Aram Aharonian

A seminar called “Other media is possible” was led by Venezuelan news agency chief, Aram Aharonián, who said Latin Americans have been trained to look at themselves through the eyes of strangers and that today that must stop. "We should be looking at ourselves with our own eyes and looking for our own solutions instead of depending on Spain, France, or the United States," Aharonián said.

Aharonián recalled a conference of 400 communicators in Havana where Fidel Castro spoke and said he was surprised at the lack of creativity of those gathered that they did not think of creating a Latin American CNN. “That’s what it’s about”, Aharonián said, “it’s about joining forces and creating a Latin American TV station where we can look at Latin America through Latin American eyes.”

That goal will be realized before the end of this year announced Aharonián . “We will be launching a satellite television signal totally independent, plural and horizontal to be able to see Latin America through our own eyes”, Aharonián said to the applause of the audience.

“We have to stop thinking like dwarfs, we should stop duplicating our efforts, and above all we should leave our isolation and abandon our egoism”, Aharonián said.

Aharonián recalled that on April 13, 2002 during the coup against Venezuelan President Hugo Chavez, mainstream television and radio stations blocked out the coup, by televising only cartoons and transmitting only Salsa music on the radio. “Who broke the news those days were community radio stations like Radio La Parola (a neighbourhood radio station) along with new technology like cell phones and the Internet. The people of Caracas did not come out that day to sack the city, they came to demand their rights,” Aharonián said.

“We can create a factory of news that reflects our lives. It is not a problem of money, it is a matter of coordinating the many independent producers that already exist”, concluded Aharonián .

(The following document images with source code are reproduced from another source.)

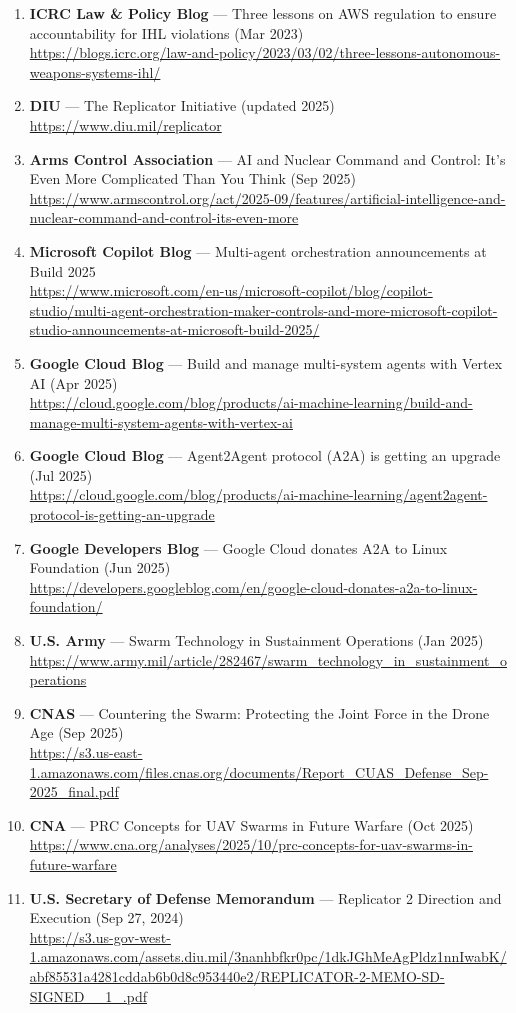 \documentclass[11pt]{article}
\begin{document}
\begin{enumerate}
\item
  \textbf{ICRC Law \& Policy Blog} --- Three lessons on AWS regulation
  to ensure accountability for IHL violations (Mar 2023)\\
  \url{https://blogs.icrc.org/law-and-policy/2023/03/02/three-lessons-autonomous-weapons-systems-ihl/}
\item
  \textbf{DIU} --- The Replicator Initiative (updated 2025)\\
  \url{https://www.diu.mil/replicator}
\item
  \textbf{Arms Control Association} --- AI and Nuclear Command and
  Control: It's Even More Complicated Than You Think (Sep 2025)\\
  \url{https://www.armscontrol.org/act/2025-09/features/artificial-intelligence-and-nuclear-command-and-control-its-even-more}
\item
  \textbf{Microsoft Copilot Blog} --- Multi-agent orchestration
  announcements at Build 2025\\
  \url{https://www.microsoft.com/en-us/microsoft-copilot/blog/copilot-studio/multi-agent-orchestration-maker-controls-and-more-microsoft-copilot-studio-announcements-at-microsoft-build-2025/}
\item
  \textbf{Google Cloud Blog} --- Build and manage multi-system agents
  with Vertex AI (Apr 2025)\\
  \url{https://cloud.google.com/blog/products/ai-machine-learning/build-and-manage-multi-system-agents-with-vertex-ai}
\item
  \textbf{Google Cloud Blog} --- Agent2Agent protocol (A2A) is getting
  an upgrade (Jul 2025)\\
  \url{https://cloud.google.com/blog/products/ai-machine-learning/agent2agent-protocol-is-getting-an-upgrade}
\item
  \textbf{Google Developers Blog} --- Google Cloud donates A2A to Linux
  Foundation (Jun 2025)\\
  \url{https://developers.googleblog.com/en/google-cloud-donates-a2a-to-linux-foundation/}
\item
  \textbf{U.S. Army} --- Swarm Technology in Sustainment Operations (Jan
  2025)\\
  \url{https://www.army.mil/article/282467/swarm_technology_in_sustainment_operations}
\item
  \textbf{CNAS} --- Countering the Swarm: Protecting the Joint Force in
  the Drone Age (Sep 2025)\\
  \url{https://s3.us-east-1.amazonaws.com/files.cnas.org/documents/Report_CUAS_Defense_Sep-2025_final.pdf}
\item
  \textbf{CNA} --- PRC Concepts for UAV Swarms in Future Warfare (Oct
  2025)\\
  \url{https://www.cna.org/analyses/2025/10/prc-concepts-for-uav-swarms-in-future-warfare}
\item
  \textbf{U.S. Secretary of Defense Memorandum} --- Replicator 2
  Direction and Execution (Sep 27, 2024)\\
  \url{https://s3.us-gov-west-1.amazonaws.com/assets.diu.mil/3nanhbfkr0pc/1dkJGhMeAgPldz1nnIwabK/abf85531a4281cddab6b0d8c953440e2/REPLICATOR-2-MEMO-SD-SIGNED__1_.pdf}
\end{enumerate}
\end{document}

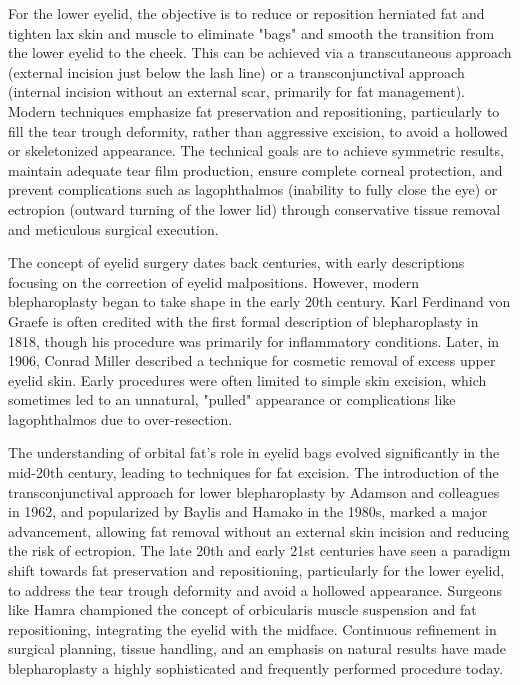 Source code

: For the lower eyelid, the objective is to reduce or reposition herniated fat and tighten lax skin and muscle to eliminate "bags" and smooth the transition from the lower eyelid to the cheek. This can be achieved via a transcutaneous approach (external incision just below the lash line) or a transconjunctival approach (internal incision without an external scar, primarily for fat management). Modern techniques emphasize fat preservation and repositioning, particularly to fill the tear trough deformity, rather than aggressive excision, to avoid a hollowed or skeletonized appearance. The technical goals are to achieve symmetric results, maintain adequate tear film production, ensure complete corneal protection, and prevent complications such as lagophthalmos (inability to fully close the eye) or ectropion (outward turning of the lower lid) through conservative tissue removal and meticulous surgical execution.

The concept of eyelid surgery dates back centuries, with early descriptions focusing on the correction of eyelid malpositions. However, modern blepharoplasty began to take shape in the early 20th century. Karl Ferdinand von Graefe is often credited with the first formal description of blepharoplasty in 1818, though his procedure was primarily for inflammatory conditions. Later, in 1906, Conrad Miller described a technique for cosmetic removal of excess upper eyelid skin. Early procedures were often limited to simple skin excision, which sometimes led to an unnatural, "pulled" appearance or complications like lagophthalmos due to over-resection.

The understanding of orbital fat's role in eyelid bags evolved significantly in the mid-20th century, leading to techniques for fat excision. The introduction of the transconjunctival approach for lower blepharoplasty by Adamson and colleagues in 1962, and popularized by Baylis and Hamako in the 1980s, marked a major advancement, allowing fat removal without an external skin incision and reducing the risk of ectropion. The late 20th and early 21st centuries have seen a paradigm shift towards fat preservation and repositioning, particularly for the lower eyelid, to address the tear trough deformity and avoid a hollowed appearance. Surgeons like Hamra championed the concept of orbicularis muscle suspension and fat repositioning, integrating the eyelid with the midface. Continuous refinement in surgical planning, tissue handling, and an emphasis on natural results have made blepharoplasty a highly sophisticated and frequently performed procedure today.

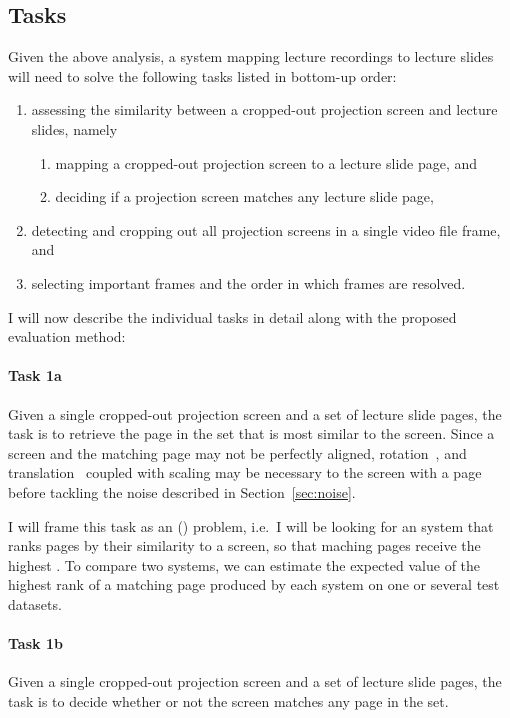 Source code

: \subsection{Tasks}
\label{sec:tasks}
Given the above analysis, a system mapping lecture recordings to lecture slides
will need to solve the following tasks listed in bottom-up order:
\begin{enumerate}
  \item assessing the similarity between a cropped-out projection screen and
    lecture slides, namely
    \begin{enumerate}
      \item mapping a cropped-out projection screen to a lecture slide page, and
      \item deciding if a projection screen matches any lecture slide page,
    \end{enumerate}
  \item detecting and cropping out all projection screens in a single video
    file frame, and
  \item selecting important frames and the order in which frames are resolved.
\end{enumerate}
I will now describe the individual tasks in detail along with the proposed
evaluation method:

\paragraph{Task 1a} Given a single cropped-out projection screen and a set of
lecture slide pages, the task is to retrieve the page in the set that is most
similar to the screen. Since a screen and the matching page may not be
perfectly aligned, rotation~\cite{smith1995simple}, and
translation~\cite{sarvaiyaetal09} coupled with scaling may be necessary to
 the screen with a page before tackling the noise described in
Section~\ref{sec:noise}.

I will frame this task as an  () problem,
i.e.\ I will be looking for an  system that ranks pages by their
similarity to a screen, so that maching pages receive the highest .
To compare two systems, we can estimate the expected value of the highest
rank of a matching page produced by each system on one or several test
datasets.

\paragraph{Task 1b} Given a single cropped-out projection screen and a set of
lecture slide pages, the task is to decide whether or not the screen matches
any page in the set.

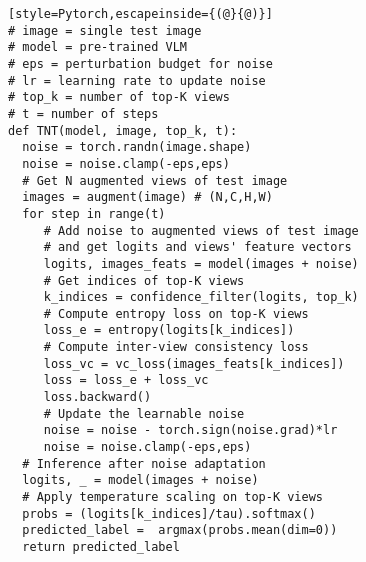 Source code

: \begin{algorithm}[t]
\caption{PyTorch style Pseudocode for TNT}
\label{alg:tnt}
\vspace{-1.ex}
\begin{lstlisting}[style=Pytorch,escapeinside={(@}{@)}]
# image = single test image 
# model = pre-trained VLM
# eps = perturbation budget for noise
# lr = learning rate to update noise
# top_k = number of top-K views
# t = number of steps
def TNT(model, image, top_k, t):
  noise = torch.randn(image.shape)
  noise = noise.clamp(-eps,eps)
  # Get N augmented views of test image
  images = augment(image) # (N,C,H,W)
  for step in range(t)
     # Add noise to augmented views of test image
     # and get logits and views' feature vectors
     logits, images_feats = model(images + noise)
     # Get indices of top-K views 
     k_indices = confidence_filter(logits, top_k)
     # Compute entropy loss on top-K views
     loss_e = entropy(logits[k_indices])
     # Compute inter-view consistency loss
     loss_vc = vc_loss(images_feats[k_indices]) 
     loss = loss_e + loss_vc
     loss.backward()
     # Update the learnable noise
     noise = noise - torch.sign(noise.grad)*lr
     noise = noise.clamp(-eps,eps)
  # Inference after noise adaptation
  logits, _ = model(images + noise)
  # Apply temperature scaling on top-K views
  probs = (logits[k_indices]/tau).softmax()
  predicted_label =  argmax(probs.mean(dim=0))
  return predicted_label
\end{lstlisting}
\vspace{-1.ex}
\end{algorithm}
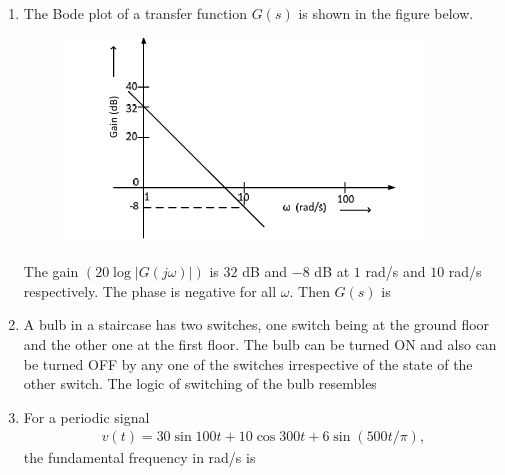 \documentclass[journal,12pt,onecolumn]{IEEEtran}
\theoremstyle{remark}
\begin{document}
\begin{enumerate}
\item The Bode plot of a transfer function $G(s)$ is shown in the figure below.  

\begin{figure}[H]
    \centering
    \includegraphics[width=0.5\columnwidth]{figs/6.png}
    \label{fig:placeholder}
\end{figure}
The gain $(20\log|G(j\omega)|)$ is $32$ dB and $-8$ dB at $1$ rad/s and $10$ rad/s respectively. The phase is negative for all $\omega$. Then $G(s)$ is  

\begin{enumerate}
\end{enumerate}

\item A bulb in a staircase has two switches, one switch being at the ground floor and the other one at the first floor. The bulb can be turned ON and also can be turned OFF by any one of the switches irrespective of the state of the other switch. The logic of switching of the bulb resembles  

\begin{enumerate}
\end{enumerate}


\item For a periodic signal 
\begin{align*}
    v(t) = 30\sin 100t + 10\cos 300t + 6\sin(500t/\pi),
\end{align*}
the fundamental frequency in rad/s is  


\end{enumerate}
\end{document}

Paco Velasco of Radio La Luna, a progressive commercial radio station in Quito, Ecuador, expressed his doubts as to media remaining under the term “alternative”. Velasco compared well funded NGOs, who complain of being marginalized, with the case of an old indigenous woman in an Ecuadorian town who bought her own radio station. “To me, that is the way of creating alternative media”, said Velasco, adding that NGOs are often funded with tens of thousands of dollars each year which they spend on producing books and documents which few people read. “You have no idea of what we can do in one year with the money these organizations spend. We live by what we can do and by what we know how to do. We do not have a project by an NGO because we decided a long time ago not to be international beggars ever again”, Velasco said.